It now seems clear that T-Mobile US acquisition of Layer3, the video streaming platform, though premised in part on creating “up the stack” opportunities for T-Mobile US as a supplier of mobile service. But it appears there also was some thinking about how such an asset could support any future T-Mobile US assault on fixed network connectivity markets, including a bundling of internet access with entertainment video for consumer accounts.
“What's really interesting and we went into Layer3 with the idea in the back of our heads of the new T-Mobile (a proposed merged Sprint plus T-Mobile US),” said Mike Sievert, T-Mobile US COO.
“What's really interesting is what component it could become when the 5G network of the new company starts to unfold, because this 5G network is a network where we intend to plunge into broadband, not just mobile connections like today, but in the in-home broadband, because this network has the depth and breadth of 5G that's simply unprecedented in the market,” said Sievert.
In fact, Sievert went so far as to predict a bigger T-Mobile (with Sprint assets) could gain as many as 10 million fixed network accounts by about 2024. Some of those gains would come because T-Mobile US intends to offer service at lower prices.
Assume the market is about 96.5 million existing fixed network internet access accounts.

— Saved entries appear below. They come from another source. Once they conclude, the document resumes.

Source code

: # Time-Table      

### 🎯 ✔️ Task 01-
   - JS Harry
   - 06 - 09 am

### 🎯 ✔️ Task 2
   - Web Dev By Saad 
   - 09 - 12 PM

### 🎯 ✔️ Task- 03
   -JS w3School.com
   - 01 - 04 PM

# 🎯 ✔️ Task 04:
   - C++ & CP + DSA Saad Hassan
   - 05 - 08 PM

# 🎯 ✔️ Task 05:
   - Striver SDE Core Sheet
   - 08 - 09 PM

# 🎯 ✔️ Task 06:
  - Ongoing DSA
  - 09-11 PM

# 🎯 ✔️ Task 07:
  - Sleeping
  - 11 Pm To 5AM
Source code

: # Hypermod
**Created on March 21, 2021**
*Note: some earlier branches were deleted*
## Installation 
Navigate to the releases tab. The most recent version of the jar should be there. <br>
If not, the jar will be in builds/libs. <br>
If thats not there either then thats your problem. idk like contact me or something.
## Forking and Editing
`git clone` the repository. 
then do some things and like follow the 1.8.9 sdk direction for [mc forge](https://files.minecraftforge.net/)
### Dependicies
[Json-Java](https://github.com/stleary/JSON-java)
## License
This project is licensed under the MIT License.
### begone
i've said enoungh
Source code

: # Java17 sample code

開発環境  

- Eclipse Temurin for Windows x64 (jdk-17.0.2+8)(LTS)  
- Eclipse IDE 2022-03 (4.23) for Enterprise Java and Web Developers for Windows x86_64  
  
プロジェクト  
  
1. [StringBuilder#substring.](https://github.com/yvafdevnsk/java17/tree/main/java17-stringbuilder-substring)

If so, then 10 million accounts represents about 10 percent market share, almost all of which would be taken from a telco or cable TV supplier.
If those losses were equally split between telco and cable suppliers, incumbent market shares stand to fall about five percent each, overall, in the medium term (six to eight years).

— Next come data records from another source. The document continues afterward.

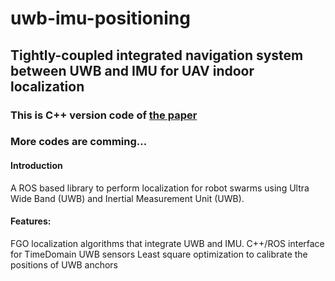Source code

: # uwb-imu-positioning
## Tightly-coupled integrated navigation system between UWB and IMU for UAV indoor localization
### This is C++ version code of [the paper](https://www.sciencedirect.com/science/article/pii/S127096382031052X) 
### More codes are comming...

#### Introduction
A ROS based library to perform localization for robot swarms using Ultra Wide Band (UWB) and Inertial Measurement Unit (UWB).


#### Features:

FGO localization algorithms that integrate UWB and IMU. 
C++/ROS interface for TimeDomain UWB sensors
Least square optimization to calibrate the positions of UWB anchors
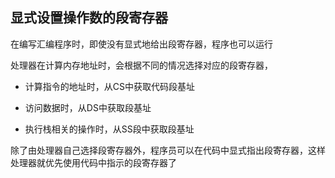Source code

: 显式设置操作数的段寄存器
---

在编写汇编程序时，即使没有显式地给出段寄存器，程序也可以运行

处理器在计算内存地址时，会根据不同的情况选择对应的段寄存器，

- 计算指令的地址时，从CS中获取代码段基址

- 访问数据时，从DS中获取段基址

- 执行栈相关的操作时，从SS段中获取段基址

除了由处理器自己选择段寄存器外，程序员可以在代码中显式指出段寄存器，这样处理器就优先使用代码中指示的段寄存器了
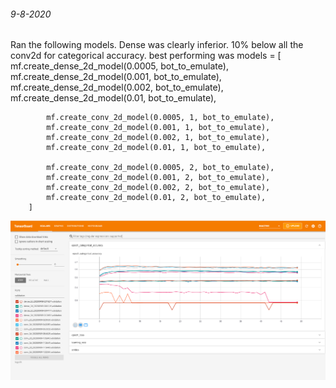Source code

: ###### 9-8-2020

Ran the following models. Dense was clearly inferior. 10% below all the conv2d for categorical accuracy.
best performing was 
   models = [
            mf.create_dense_2d_model(0.0005, bot_to_emulate),
            mf.create_dense_2d_model(0.001, bot_to_emulate),
            mf.create_dense_2d_model(0.002, bot_to_emulate),
            mf.create_dense_2d_model(0.01, bot_to_emulate),

            mf.create_conv_2d_model(0.0005, 1, bot_to_emulate),
            mf.create_conv_2d_model(0.001, 1, bot_to_emulate),
            mf.create_conv_2d_model(0.002, 1, bot_to_emulate),
            mf.create_conv_2d_model(0.01, 1, bot_to_emulate),

            mf.create_conv_2d_model(0.0005, 2, bot_to_emulate),
            mf.create_conv_2d_model(0.001, 2, bot_to_emulate),
            mf.create_conv_2d_model(0.002, 2, bot_to_emulate),
            mf.create_conv_2d_model(0.01, 2, bot_to_emulate),
        ]
        
   ![](TestRun%209-9-2020.png)
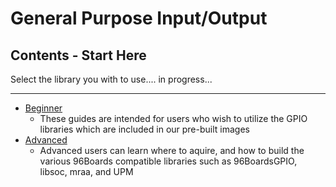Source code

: # General Purpose Input/Output

## Contents - Start Here

Select the library you with to use.... in progress...

***

- [Beginner](96BoardsGPIO.README.md)
   - These guides are intended for users who wish to utilize the GPIO libraries which are included in our pre-built images
- [Advanced](Libsoc/README.md)
   - Advanced users can learn where to aquire, and how to build the various 96Boards compatible libraries such as 96BoardsGPIO, libsoc, mraa, and UPM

T-Mobile US clearly expects to grab market share from incumbent telcos and cable operators. Severt says 50 percent of the U.S. fixed network market has only one--and in some cases zero--suppliers offering “broadband” service. The minimum definition is 25 Mbps, but T-Mobile US seems to be viewing the “broadband” market as services in the hundreds of megabits per second.
Verizon, for its part, thinks it has an opportunity of about 39 million U.S. households (about 30 percent of all U.S. households for its out of region fixed wireless business, and a bigger share of housing that actually is occupied, or occupied full time).

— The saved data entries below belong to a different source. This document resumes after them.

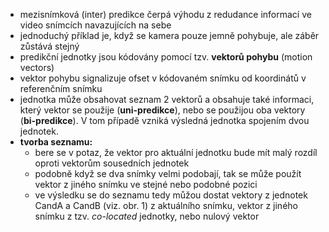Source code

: ﻿* mezisnímková (inter) predikce čerpá výhodu z redudance informací ve video snímcích navazujících na sebe
* jednoduchý příklad je, když se kamera pouze jemně pohybuje, ale záběr zůstává stejný
* predikční jednotky jsou kódovány pomocí tzv. **vektorů pohybu** (motion vectors)
* vektor pohybu signalizuje ofset v kódovaném snímku od koordinátů v referenčním snímku
* jednotka může obsahovat seznam 2 vektorů a obsahuje také informaci, který vektor se použije (**uni-predikce**), nebo se použijou oba vektory (**bi-predikce**). V tom případě vzniká výsledná jednotka spojením dvou jednotek.
* **tvorba seznamu:**
	* bere se v potaz, že vektor pro aktuální jednotku bude mít malý rozdíl oproti vektorům sousedních jednotek
	* podobně když se dva snímky velmi podobají, tak se může použít vektor z jiného snímku ve stejné nebo podobné pozici
	* ve výsledku se do seznamu tedy můžou dostat vektory z jednotek CandA a CandB (viz. obr. 1) z aktuálního snímku, vektor z jiného snímku z tzv. *co-located* jednotky, nebo nulový vektor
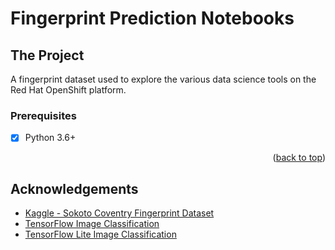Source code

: # Fingerprint Prediction Notebooks

<!-- ABOUT THE PROJECT -->
## The Project

A fingerprint dataset used to explore the various data science tools on the Red Hat OpenShift platform.

### Prerequisites

- [x] Python 3.6+

<p align="right">(<a href="#readme-top">back to top</a>)</p>

## Acknowledgements

- [Kaggle - Sokoto Coventry Fingerprint Dataset](https://www.kaggle.com/datasets/ruizgara/socofing)
- [TensorFlow Image Classification](https://www.tensorflow.org/tutorials/images/classification#use_tensorflow_lite)
- [TensorFlow Lite Image Classification](https://www.tensorflow.org/lite/models/modify/model_maker/image_classification#simple_end-to-end_example)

Were Verizon to capture 20 percent share where it operates, the potential share shift nationwide could be 7.8 million households. At a 30-percent capture rate, Verizon could shift 11.7 million homes from other existing providers.
Call the gains 10 million. Combined with a share loss of 10 million to T-Mobile, some 20 million accounts out of a base of 96.5 million accounts represents a shift of nearly 21 percent of the market. Split equally, and ignoring for the moment all other providers, that would drop telco share to perhaps 30 percent, and cable share to perhaps 50 percent or less.
That would be painful, and for telcos, puts them close to the threshold of profitability, as 30 percent tends to be the level at which operations are sustainably profitable.
If T-Mobile US expects to take that share, video entertainment likely is a necessary component of the offer.
“The TV is even more interesting because you're offering the broadband and you can offer the TV on top of it,” said Sievert. “So that's a big piece of the future of the new T-Mobile.”
The big unknown is whether T-Mobile would take this move even if the Sprint merger does not happen. There is a reasonable possibility it still would move forward with its assault on fixed network internet access and video service markets.